מתוך medicontext.co.il
WESTPORT, CT (Reuters Health) – When appropriate criteria are applied, ultrasound is more accurate than a surgeon's clinical impression in diagnosing acute appendicitis, according to a report published in the October issue of the Archives of Surgery.
Dr. Kuniyasu Soda, from the Omiya Medical Center in Saitama, Japan, and colleagues studied 89 patients who were admitted to the hospital with suspected appendicitis. A staff surgeon evaluated each patient and determined whether the history and physical examination results were consistent with acute appendicitis or another disease.
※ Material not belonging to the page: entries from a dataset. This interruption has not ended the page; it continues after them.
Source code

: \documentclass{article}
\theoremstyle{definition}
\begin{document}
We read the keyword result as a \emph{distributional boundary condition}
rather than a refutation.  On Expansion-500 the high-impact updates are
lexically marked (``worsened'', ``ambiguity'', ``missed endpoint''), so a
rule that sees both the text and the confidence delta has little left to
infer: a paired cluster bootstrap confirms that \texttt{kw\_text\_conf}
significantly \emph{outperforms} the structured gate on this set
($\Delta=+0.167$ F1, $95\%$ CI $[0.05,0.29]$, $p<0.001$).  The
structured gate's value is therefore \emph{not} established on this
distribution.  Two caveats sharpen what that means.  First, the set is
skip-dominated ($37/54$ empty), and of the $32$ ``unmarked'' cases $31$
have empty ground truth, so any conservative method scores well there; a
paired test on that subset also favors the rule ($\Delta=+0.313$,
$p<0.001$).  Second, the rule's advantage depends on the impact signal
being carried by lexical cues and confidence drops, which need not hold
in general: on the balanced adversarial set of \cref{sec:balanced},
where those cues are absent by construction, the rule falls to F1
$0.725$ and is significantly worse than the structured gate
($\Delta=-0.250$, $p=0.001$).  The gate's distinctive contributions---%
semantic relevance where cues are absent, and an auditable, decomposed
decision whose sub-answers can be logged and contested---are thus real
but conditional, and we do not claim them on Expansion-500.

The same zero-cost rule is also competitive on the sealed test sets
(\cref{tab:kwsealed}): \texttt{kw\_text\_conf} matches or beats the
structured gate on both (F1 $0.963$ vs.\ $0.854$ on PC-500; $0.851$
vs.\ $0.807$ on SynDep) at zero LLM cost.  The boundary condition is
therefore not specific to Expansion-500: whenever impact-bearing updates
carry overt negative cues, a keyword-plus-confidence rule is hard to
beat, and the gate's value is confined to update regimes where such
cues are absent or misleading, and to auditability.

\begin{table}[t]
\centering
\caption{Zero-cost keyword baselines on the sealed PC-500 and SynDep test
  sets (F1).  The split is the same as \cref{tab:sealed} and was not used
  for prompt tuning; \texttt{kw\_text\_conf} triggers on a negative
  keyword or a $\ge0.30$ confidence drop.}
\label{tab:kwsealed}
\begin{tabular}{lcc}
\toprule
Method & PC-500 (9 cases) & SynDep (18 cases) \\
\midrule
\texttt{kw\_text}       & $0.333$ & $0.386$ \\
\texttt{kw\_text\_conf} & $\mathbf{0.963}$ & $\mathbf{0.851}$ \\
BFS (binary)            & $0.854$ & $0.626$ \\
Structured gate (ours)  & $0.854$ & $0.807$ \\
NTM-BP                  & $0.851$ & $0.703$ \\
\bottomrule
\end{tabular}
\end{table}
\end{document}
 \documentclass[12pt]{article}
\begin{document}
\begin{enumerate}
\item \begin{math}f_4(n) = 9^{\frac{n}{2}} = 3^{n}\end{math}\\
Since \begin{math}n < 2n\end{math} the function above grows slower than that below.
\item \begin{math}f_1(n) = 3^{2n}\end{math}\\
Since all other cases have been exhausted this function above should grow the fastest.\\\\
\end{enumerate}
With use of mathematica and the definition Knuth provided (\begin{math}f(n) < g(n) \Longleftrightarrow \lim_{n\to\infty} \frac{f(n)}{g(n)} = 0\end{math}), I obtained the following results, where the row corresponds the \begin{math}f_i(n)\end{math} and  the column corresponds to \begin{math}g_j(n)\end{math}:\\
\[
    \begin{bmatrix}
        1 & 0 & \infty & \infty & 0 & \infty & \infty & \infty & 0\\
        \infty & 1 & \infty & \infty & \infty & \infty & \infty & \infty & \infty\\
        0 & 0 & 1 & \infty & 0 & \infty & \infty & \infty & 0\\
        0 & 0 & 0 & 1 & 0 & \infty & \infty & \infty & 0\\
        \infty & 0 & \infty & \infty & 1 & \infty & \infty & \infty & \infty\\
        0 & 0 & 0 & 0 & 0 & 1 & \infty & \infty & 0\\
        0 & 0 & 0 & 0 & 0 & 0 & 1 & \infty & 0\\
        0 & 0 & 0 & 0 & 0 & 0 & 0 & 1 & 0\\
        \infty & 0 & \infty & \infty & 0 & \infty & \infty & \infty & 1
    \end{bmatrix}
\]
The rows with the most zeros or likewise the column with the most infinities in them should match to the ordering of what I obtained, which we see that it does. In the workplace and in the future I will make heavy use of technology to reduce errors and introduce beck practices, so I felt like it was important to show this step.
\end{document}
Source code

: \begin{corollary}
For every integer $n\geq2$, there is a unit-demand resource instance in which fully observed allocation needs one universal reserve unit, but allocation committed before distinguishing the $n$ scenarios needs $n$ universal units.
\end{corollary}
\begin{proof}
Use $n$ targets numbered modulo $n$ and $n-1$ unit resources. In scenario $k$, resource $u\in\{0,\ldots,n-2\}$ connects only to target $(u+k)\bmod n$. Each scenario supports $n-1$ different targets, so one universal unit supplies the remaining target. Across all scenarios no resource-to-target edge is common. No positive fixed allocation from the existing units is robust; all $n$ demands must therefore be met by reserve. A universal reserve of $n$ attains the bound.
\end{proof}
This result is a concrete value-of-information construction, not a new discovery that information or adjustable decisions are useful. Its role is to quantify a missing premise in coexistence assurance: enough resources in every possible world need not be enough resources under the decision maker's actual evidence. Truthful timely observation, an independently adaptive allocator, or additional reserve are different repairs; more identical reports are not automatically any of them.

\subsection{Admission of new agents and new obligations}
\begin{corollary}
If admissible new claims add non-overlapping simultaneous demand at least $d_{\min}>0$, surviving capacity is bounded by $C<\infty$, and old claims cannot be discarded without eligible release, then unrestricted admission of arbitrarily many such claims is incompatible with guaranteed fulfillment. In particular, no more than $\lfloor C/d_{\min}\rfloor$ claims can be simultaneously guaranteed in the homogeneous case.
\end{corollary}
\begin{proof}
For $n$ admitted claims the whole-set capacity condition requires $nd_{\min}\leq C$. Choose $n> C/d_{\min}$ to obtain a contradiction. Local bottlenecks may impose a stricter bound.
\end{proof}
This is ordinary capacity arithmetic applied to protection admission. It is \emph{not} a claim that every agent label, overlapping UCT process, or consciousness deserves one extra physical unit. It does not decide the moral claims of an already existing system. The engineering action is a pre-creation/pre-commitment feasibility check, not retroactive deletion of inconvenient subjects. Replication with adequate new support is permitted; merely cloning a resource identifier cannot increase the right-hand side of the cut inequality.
The patients then underwent ultrasonography.
The ultrasonic probe was applied to the area of maximal tenderness. If a pathologic entity was observed, the examiner placed a finger beneath the probe and palpated the spot to determine pinpoint tenderness. If pinpoint tenderness was confirmed on the appendix or on a diseased region contiguous to the appendix, the patient was diagnosed with acute appendicitis.
The ultrasound protocol described is known as DOPTAUS for Detection Of Pinpoint Tenderness on the Appendix under UltraSound, the investigators note.
Overall, the ultrasound-based protocol was 87.6% accurate in diagnosing acute appendicitis, while the surgeon's initial clinical impression was 70.8% accurate. Furthermore, all 50 patients who had appendiceal pinpoint tenderness on ultrasound had appendicitis confirmed at surgery.
While the current findings are encouraging, the authors emphasize that ultrasonographic examination is no replacement for a surgeon's clinical evaluation. "The combination of clinical judgment and ultrasound can result in a short hospital stay, early surgery, and a low rate of negative laparotomy," they add.